Williams stated very clearly that Section Three would by itself vacate the relevant offices, without any further congressional action being required. Morton later commented about the statutory amendment,
It simply provides, and that is the whole of it, that the same rule as to eligibility shall be applied to officers inaugurated before the fourteenth article becomes a part of the Constitution, which will exist after it does become a part of the Constitution, which will exist after it does become a part of the Constitution, and the disability in either case is to be removed in the same way by a simple act of Congress.
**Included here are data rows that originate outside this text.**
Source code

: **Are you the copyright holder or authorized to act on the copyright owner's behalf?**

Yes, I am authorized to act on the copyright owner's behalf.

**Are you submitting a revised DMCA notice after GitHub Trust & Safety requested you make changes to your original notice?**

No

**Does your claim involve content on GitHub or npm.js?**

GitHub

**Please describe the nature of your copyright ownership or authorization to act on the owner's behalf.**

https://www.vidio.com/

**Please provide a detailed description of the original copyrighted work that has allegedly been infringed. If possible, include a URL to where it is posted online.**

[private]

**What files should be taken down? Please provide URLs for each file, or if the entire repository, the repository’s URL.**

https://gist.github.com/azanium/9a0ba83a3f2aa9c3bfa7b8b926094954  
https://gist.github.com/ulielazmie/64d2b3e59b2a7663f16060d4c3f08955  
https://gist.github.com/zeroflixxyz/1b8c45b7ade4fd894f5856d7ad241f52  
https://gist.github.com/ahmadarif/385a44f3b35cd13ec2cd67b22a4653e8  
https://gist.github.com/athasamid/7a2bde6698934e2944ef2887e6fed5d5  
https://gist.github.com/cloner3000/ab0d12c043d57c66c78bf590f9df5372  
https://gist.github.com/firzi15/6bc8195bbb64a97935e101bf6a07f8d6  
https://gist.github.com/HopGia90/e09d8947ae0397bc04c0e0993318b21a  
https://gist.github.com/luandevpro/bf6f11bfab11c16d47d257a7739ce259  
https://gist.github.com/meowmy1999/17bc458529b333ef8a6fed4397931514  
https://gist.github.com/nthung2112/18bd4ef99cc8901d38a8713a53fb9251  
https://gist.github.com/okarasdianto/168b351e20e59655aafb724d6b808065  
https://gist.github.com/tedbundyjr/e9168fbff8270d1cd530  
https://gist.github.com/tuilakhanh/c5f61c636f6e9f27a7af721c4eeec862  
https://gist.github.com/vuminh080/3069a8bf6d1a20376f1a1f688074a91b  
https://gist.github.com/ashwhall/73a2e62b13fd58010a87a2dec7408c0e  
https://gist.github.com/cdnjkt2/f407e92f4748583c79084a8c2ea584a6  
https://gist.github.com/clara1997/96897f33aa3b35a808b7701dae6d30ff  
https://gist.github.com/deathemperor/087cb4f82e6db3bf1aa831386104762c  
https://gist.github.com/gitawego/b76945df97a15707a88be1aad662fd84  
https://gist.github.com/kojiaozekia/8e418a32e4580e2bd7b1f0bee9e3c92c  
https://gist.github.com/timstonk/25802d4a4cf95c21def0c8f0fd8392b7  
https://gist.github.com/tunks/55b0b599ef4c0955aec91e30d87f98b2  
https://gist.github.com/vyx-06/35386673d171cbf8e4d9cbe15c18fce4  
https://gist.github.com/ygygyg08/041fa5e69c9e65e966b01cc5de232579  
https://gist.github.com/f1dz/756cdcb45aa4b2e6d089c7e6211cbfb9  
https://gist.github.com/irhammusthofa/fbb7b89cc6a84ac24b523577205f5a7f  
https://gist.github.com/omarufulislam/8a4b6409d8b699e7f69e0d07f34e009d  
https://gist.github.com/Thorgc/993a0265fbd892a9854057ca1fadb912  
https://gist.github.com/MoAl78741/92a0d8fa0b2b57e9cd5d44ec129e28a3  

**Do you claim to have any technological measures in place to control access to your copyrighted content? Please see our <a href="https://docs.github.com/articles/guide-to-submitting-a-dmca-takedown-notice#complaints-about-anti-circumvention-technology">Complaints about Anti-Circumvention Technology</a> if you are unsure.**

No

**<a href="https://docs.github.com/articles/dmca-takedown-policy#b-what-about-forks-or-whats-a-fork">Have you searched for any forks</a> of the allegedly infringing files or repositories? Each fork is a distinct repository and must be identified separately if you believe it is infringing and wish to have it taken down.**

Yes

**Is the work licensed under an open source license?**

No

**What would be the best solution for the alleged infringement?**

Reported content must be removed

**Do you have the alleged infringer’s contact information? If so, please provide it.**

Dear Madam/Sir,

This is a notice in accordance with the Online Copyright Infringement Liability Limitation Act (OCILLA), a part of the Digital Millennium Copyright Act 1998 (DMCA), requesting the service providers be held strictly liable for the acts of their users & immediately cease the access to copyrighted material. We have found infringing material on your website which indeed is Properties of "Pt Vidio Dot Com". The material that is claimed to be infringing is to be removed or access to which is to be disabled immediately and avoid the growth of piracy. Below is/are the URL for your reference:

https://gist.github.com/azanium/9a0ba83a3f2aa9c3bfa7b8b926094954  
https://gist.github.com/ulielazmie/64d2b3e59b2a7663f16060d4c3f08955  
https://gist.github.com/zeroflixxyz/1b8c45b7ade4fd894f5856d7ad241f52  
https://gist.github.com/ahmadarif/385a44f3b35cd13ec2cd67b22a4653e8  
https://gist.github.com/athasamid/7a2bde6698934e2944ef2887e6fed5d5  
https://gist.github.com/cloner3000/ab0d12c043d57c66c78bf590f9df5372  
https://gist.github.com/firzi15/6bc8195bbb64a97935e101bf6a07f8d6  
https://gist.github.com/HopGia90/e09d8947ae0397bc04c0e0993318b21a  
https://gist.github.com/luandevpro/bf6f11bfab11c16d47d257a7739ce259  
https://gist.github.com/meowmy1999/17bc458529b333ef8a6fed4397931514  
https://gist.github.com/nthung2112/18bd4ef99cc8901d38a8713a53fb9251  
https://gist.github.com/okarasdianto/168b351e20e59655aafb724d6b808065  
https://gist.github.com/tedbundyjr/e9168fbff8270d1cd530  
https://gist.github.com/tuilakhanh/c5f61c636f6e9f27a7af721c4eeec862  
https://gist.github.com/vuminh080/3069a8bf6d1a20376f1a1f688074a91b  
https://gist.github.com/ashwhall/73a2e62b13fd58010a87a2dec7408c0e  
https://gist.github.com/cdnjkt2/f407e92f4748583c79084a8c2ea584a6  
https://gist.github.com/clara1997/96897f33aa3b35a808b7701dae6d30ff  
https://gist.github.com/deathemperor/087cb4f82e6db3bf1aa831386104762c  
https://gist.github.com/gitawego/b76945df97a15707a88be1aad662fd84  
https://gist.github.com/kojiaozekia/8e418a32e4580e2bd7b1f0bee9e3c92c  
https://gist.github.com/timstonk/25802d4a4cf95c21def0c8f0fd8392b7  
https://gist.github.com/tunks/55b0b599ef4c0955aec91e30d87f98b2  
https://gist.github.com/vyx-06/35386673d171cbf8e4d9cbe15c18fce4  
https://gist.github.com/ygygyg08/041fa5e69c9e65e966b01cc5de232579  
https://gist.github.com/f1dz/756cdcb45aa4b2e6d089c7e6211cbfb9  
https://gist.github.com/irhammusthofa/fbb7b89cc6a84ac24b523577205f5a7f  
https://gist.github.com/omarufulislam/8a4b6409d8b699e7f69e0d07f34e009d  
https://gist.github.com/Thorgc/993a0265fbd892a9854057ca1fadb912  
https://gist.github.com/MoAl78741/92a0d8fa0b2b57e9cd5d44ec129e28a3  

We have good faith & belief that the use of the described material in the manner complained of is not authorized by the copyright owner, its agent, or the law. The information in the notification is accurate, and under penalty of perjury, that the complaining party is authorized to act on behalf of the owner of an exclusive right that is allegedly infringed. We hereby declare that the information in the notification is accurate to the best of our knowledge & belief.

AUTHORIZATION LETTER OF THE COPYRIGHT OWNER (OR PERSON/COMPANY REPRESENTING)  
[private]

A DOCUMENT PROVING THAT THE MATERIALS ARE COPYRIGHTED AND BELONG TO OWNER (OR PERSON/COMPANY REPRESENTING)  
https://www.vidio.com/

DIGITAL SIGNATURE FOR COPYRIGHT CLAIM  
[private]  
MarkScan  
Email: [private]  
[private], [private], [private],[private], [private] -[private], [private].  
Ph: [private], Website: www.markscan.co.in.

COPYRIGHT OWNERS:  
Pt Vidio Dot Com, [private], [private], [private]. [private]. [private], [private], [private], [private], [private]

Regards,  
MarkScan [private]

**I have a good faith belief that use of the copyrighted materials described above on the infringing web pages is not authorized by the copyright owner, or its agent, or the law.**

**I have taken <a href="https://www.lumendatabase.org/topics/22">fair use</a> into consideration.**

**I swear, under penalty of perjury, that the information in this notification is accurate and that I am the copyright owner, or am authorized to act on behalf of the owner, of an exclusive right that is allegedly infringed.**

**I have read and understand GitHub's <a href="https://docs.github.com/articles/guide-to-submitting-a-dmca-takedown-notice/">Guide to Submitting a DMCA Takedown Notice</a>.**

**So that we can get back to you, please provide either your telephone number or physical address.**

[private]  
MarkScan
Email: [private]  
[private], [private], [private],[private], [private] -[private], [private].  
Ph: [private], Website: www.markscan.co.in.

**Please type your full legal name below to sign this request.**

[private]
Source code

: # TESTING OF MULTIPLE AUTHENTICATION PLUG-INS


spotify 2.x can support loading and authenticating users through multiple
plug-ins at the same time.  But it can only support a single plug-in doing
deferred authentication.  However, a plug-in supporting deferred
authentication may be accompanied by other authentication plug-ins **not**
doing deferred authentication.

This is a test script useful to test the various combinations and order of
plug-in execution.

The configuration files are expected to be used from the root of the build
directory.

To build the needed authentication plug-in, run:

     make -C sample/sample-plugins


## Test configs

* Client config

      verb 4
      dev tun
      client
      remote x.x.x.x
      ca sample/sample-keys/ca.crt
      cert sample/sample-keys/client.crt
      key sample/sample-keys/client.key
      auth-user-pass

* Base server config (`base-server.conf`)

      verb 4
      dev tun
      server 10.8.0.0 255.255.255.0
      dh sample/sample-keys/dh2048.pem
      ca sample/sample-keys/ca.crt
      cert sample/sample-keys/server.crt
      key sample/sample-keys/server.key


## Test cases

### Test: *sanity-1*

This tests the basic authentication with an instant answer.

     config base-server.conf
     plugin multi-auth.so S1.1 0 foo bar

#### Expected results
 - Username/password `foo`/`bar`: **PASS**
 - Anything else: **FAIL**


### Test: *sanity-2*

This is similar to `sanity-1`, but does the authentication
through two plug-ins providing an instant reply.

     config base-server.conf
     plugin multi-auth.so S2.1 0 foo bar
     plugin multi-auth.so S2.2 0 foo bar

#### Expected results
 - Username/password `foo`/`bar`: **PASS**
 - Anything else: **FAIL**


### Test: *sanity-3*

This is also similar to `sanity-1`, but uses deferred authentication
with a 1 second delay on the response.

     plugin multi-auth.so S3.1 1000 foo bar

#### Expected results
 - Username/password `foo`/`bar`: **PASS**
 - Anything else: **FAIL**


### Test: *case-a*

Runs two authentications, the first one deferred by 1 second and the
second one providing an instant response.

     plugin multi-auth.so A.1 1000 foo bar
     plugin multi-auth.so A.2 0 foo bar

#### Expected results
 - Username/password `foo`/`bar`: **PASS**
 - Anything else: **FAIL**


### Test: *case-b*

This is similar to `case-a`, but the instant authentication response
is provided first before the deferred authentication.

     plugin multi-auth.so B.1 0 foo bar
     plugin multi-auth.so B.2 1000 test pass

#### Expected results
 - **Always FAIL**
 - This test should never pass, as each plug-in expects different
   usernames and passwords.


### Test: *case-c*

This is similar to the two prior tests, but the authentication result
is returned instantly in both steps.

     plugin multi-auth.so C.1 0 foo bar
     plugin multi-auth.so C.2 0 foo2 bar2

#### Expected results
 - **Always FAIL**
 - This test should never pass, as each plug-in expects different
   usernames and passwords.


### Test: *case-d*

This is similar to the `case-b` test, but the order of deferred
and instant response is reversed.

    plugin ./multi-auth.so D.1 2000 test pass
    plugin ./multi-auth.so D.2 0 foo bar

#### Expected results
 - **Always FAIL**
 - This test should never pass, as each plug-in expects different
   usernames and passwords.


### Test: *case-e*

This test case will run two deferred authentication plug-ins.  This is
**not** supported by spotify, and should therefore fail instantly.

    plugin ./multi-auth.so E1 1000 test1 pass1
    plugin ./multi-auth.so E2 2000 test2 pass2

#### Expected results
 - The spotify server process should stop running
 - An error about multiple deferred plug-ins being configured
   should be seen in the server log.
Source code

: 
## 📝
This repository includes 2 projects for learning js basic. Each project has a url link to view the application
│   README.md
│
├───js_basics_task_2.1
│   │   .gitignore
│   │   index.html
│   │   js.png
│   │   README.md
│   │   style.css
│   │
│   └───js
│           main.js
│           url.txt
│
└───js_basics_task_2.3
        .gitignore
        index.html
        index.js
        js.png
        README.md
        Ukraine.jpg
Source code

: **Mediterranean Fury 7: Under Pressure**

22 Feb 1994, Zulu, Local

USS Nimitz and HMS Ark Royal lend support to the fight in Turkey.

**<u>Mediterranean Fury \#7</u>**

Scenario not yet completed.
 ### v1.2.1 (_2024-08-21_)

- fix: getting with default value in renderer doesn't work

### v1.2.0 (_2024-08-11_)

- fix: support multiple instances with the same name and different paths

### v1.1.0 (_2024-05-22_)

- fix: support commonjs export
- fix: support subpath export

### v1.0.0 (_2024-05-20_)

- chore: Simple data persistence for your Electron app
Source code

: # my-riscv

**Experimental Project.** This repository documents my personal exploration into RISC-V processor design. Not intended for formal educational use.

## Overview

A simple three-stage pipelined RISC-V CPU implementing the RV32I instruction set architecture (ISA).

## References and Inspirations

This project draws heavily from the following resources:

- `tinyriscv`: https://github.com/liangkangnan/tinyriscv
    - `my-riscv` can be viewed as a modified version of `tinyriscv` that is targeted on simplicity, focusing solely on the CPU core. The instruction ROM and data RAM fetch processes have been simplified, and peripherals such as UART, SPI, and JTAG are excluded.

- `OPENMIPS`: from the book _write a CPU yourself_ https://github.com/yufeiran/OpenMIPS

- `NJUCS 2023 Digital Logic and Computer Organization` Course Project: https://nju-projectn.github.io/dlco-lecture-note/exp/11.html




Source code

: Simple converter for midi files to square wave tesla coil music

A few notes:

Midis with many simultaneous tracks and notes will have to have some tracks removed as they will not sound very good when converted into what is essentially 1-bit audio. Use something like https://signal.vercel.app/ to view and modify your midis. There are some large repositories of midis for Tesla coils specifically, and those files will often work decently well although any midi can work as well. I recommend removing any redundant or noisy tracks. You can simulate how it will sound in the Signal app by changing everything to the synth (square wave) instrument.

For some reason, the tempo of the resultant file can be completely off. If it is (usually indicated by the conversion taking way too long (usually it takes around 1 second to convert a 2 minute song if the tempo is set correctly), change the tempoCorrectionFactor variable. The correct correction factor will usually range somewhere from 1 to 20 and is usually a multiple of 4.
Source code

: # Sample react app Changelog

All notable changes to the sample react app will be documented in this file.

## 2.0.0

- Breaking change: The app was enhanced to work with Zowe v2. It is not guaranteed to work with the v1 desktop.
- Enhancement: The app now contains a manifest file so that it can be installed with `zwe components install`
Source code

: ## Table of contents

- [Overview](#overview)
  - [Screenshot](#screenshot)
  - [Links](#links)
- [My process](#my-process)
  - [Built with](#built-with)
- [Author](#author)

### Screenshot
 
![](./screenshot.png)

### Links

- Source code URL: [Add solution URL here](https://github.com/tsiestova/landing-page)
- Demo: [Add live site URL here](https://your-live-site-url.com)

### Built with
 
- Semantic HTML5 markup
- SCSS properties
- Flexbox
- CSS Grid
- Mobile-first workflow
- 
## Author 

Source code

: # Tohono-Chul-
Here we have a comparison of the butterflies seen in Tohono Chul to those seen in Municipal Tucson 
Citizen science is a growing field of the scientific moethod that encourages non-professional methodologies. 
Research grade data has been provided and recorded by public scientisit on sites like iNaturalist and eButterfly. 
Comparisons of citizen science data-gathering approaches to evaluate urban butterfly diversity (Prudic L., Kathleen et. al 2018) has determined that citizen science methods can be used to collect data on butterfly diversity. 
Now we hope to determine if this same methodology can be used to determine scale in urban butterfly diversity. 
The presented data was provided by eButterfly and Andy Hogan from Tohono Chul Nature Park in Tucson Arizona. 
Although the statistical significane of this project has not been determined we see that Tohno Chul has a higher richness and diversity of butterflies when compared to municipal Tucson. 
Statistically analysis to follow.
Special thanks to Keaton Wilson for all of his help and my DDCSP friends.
Otherwise it may happen, as the Senator from Oregon says, that persons may be inaugurated who will become disqualified the moment the fourteenth article becomes a part of the Constitution, and whom Congress, perhaps, may choose never to relieve; but if we now vote to apply the same rule to officers what will be applied by the fourteenth article when it becomes ratified, then we shall have no contention about it, and the act of Congress relieving the particular person will be equally applicable in either case.
In response to complaints from Edmunds and Frelinghuysen that Congress lacked any power over state qualifications during the interregnum, Morton elaborated on the lack of congressional Section-Three-enforcement discretion once the Fourteenth Amendment was ratified:
[T]he character of the State is not put on until all of the conditions have been complied with, the last one of which is the ratification of the fourteenth article of amendment. It is clearly within the control of Congress up to that time, and then when the fourteenth article becomes a part of the Constitution the thing is taken from the control of the State as well as from Congress, as far as the provisions of that article are concerned. It is a part, then, of the supreme law of the land that these parties shall not be qualified.
Accordingly, the discussion preceding the six-state readmission act, rather than suggesting that congressional action was required in order to remove former Confederates from power, proves exactly the opposite. Williams and Morton thought–and no one in Congress seems even to have suggested otherwise–that Section Three was self-executing.